Ma frustration personnelle est que dire cela n’est pas nouveau. Nous l’avons dit tellement de fois que cela ressemble à une platitude : tous les enfants devraient être scolarisés ; tous les élèves devraient avoir accès à une éducation de qualité. Et pourtant, comme je l’ai dit au début, la vérité est que des millions d’enfants ne sont toujours pas scolarisés, et que des millions d’étudiants n’apprennent pas correctement ce qui est pertinent pour eux. Nous semblons toujours trouver une excuse : il n’y a pas assez de temps ; il n’y a pas assez d’argent ; les ressources sont rares ; il y a beaucoup d’autres priorités ; et ainsi de suite.

Les priorités, oui. Regardons autour de nous. Posons-nous la plus simple des questions : alors que des millions d’enfants sont privés de leur droit à une bonne éducation, est-il vrai que nous consacrons chaque centime que nous avons, chaque ressource que nous avons, à produire – et à consommer – quelque chose qui est plus important que l’éducation de ces enfants ? S’agit-il vraiment de priorités ? Ou est-ce qu’en réalité, nous ne nous en soucions pas assez ?

Je me demande si les arguments ou les excuses pour ne pas allouer les ressources nécessaires à une éducation de qualité pour tous le resteraient si ceux qui ont le pouvoir d’allouer ces ressources décidaient de l’éducation de leurs propres enfants, et pas seulement de l’éducation des “enfants des autres”. Si nous croyons vraiment qu’une éducation de qualité doit être pour tous – vraiment pour tous – alors nous devons aussi comprendre que chaque enfant est notre enfant. Et oui, ils devraient être tenus responsables s’ils ne le font pas.

Ce sommet devrait permettre de savoir non seulement si nous comprenons l’importance de l’éducation pour tous, mais aussi si nous nous en préoccupons vraiment.

Propos de Leonardo Garnier

Leonardo Garnier est le Conseiller Spécial du Secrétaire Général des Nations Unies pour le Sommet sur la Transformation de l’Éducation. De nationalité costaricienne, il est économiste et a obtenu un doctorat à la New School for Social Research de New York. Il est également titulaire d’une Licence-es-Lettres de l’Université du Costa Rica, où il est professeur.

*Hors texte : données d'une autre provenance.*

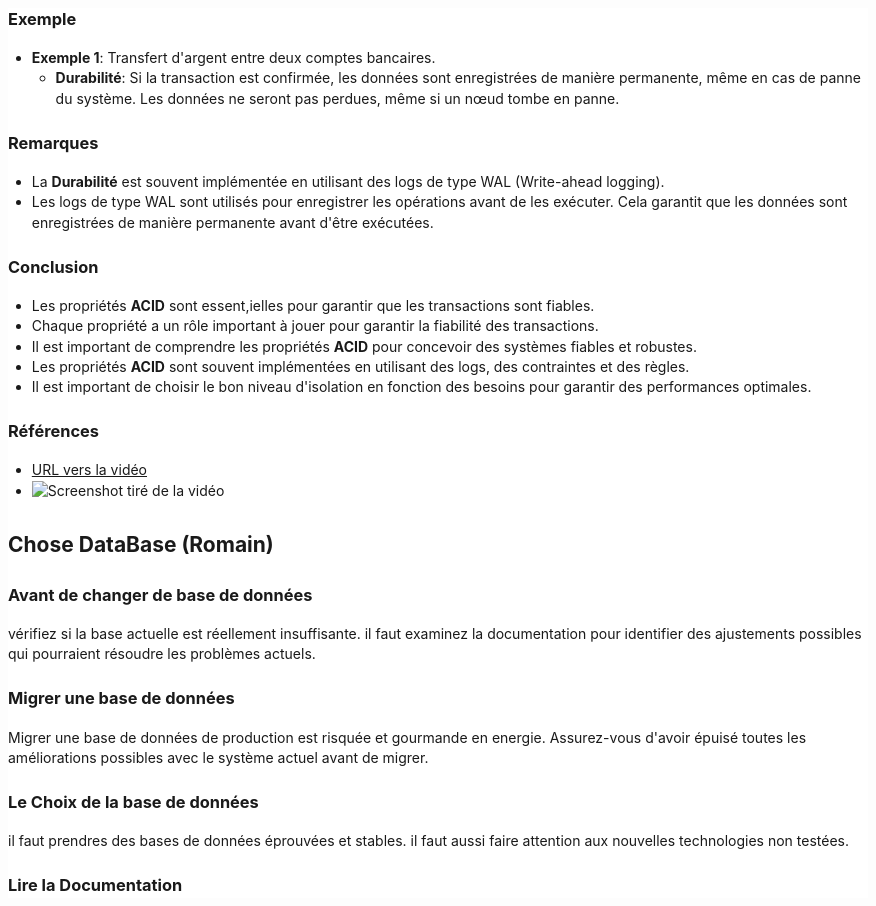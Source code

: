 ### Exemple

- **Exemple 1**: Transfert d'argent entre deux comptes bancaires.
  - **Durabilité**: Si la transaction est confirmée, les données sont enregistrées de manière permanente, même en cas
      de panne du système. Les données ne seront pas perdues, même si un nœud tombe en panne.

### Remarques

- La **Durabilité** est souvent implémentée en utilisant des logs de type WAL (Write-ahead logging).
- Les logs de type WAL sont utilisés pour enregistrer les opérations avant de les exécuter. Cela garantit que les
  données sont enregistrées de manière permanente avant d'être exécutées.

### Conclusion

- Les propriétés **ACID** sont essent,ielles pour garantir que les transactions sont fiables.
- Chaque propriété a un rôle important à jouer pour garantir la fiabilité des transactions.
- Il est important de comprendre les propriétés **ACID** pour concevoir des systèmes fiables et robustes.
- Les propriétés **ACID** sont souvent implémentées en utilisant des logs, des contraintes et des règles.
- Il est important de choisir le bon niveau d'isolation en fonction des besoins pour garantir des performances
  optimales.

### Références

- [URL vers la vidéo](https://www.youtube.com/watch?v=GAe5oB742dw)
- ![Screenshot tiré de la vidéo](https://github.com/yostane/cours-archi-logicielle/assets/76656935/598a937d-efbd-48a5-a835-1d536e00fc66)

## Chose DataBase (Romain)

### Avant de changer de base de données

vérifiez si la base actuelle est réellement insuffisante.
il faut examinez la documentation pour identifier des ajustements possibles qui pourraient résoudre les problèmes actuels.

### Migrer une base de données

Migrer une base de données de production est risquée et gourmande en energie. Assurez-vous d'avoir épuisé toutes les améliorations possibles avec le système actuel avant de migrer.

### Le Choix de la base de données

il faut prendres des bases de données éprouvées et stables. il faut aussi faire attention aux nouvelles technologies non testées.

### Lire la Documentation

Garnier a été Ministre de l’Éducation Publique du Costa Rica pendant deux mandats consécutifs (2006-2014), ainsi que Ministre de la Planification Nationale et de la Politique Économique (1994-1998).

En tant qu’universitaire, il a publié des articles dans des revues et des livres sur des questions économiques et sociales liées au développement, ainsi que le livre “Costa Rica : un país subdesarrollado casi exitoso” (Costa Rica : un pays sous-développé presque réussi), écrit avec Laura Cristina Blanco. Il est l’auteur de trois livres de contes : “Mono Congo y León Panzón“, “Gracias a Usted” et “El sastrecillo ¿valiente ?“. Garnier est également l’auteur de multiples articles d’opinion et participe activement en tant que faiseur d’opinion dans les médias numériques et les réseaux sociaux.